Activation of NF-κB by human papillomavirus 16 E1 limits E1-dependent viral replication through degradation of E1.

Abstract

NF-κB is a family of transcription factors that regulate gene expression involved in many processes, such as the inflammatory response and cancer progression. Little is known about associations of NF-κB with the human papillomavirus (HPV) life cycle. We have developed a tissue culture system to conditionally induce E1-dependent replication of the human papillomavirus 16 (HPV16) genome in human cervical keratinocytes and found that expression of HPV16 E1, a viral helicase, results in reduction of IκBα and subsequent activation of NF-κB in a manner dependent on helicase activity.
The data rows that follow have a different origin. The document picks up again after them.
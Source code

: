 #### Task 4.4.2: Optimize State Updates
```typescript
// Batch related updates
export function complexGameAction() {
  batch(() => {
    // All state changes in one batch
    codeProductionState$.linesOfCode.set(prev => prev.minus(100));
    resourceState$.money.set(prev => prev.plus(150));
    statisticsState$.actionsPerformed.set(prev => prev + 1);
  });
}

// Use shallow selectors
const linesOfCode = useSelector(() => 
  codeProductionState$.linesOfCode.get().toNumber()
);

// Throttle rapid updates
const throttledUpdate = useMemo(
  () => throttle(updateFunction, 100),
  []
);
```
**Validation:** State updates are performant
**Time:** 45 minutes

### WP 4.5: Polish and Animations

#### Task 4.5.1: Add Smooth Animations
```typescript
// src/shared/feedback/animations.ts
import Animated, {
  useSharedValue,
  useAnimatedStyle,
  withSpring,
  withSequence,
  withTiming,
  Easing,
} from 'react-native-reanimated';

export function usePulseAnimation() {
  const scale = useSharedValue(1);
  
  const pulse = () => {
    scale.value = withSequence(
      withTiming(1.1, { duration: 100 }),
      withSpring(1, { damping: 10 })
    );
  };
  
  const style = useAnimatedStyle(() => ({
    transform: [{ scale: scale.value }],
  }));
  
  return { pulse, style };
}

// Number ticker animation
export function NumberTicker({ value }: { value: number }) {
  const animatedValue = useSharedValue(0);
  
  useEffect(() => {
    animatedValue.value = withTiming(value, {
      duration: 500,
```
Exogenous expression of a degradation-resistant mutant of IκBα, which inhibits the activation of NF-κB, enhanced E1-dependent replication of the viral genome. Wortmannin, a broad inhibitor of phosphoinositide 3-kinases (PI3Ks), and, to a lesser extent, VE-822, an ATR kinase inhibitor, but not KU55933, an ATM kinase inhibitor, suppressed the activation of NF-κB and augmented E1-dependent replication of the HPV16 genome. Interestingly, the enhancement of E1-dependent replication of the viral genome was associated with increased stability of E1 in the presence of wortmannin as well as the IκBα mutant. Collectively, we propose that expression of E1 induces NF-κB activation at least in part through the ATR-dependent DNA damage response and that NF-κB in turn limits E1-dependent replication of HPV16 through degradation of E1, so that E1 and NF-κB may constitute a negative feedback loop. A major risk factor in human papillomavirus (HPV)-associated cancers is persistent infection with high-risk HPVs. To eradicate viruses from infected tissue, it is important to understand molecular mechanisms underlying the establishment and maintenance of persistent infection. In this study, we obtained evidence that human papillomavirus 16 (HPV16) E1, a viral DNA helicase essential for amplification of the viral genomes, induces NF-κB activation and that this limits E1-dependent genome replication of HPV16. These results suggest that NF-κB mediates a negative feedback loop to regulate HPV replication and that this feedback loop could be associated with control of the viral copy numbers. We could thus show for the first time that NF-κB activity is involved in the establishment and maintenance of persistent HPV infection.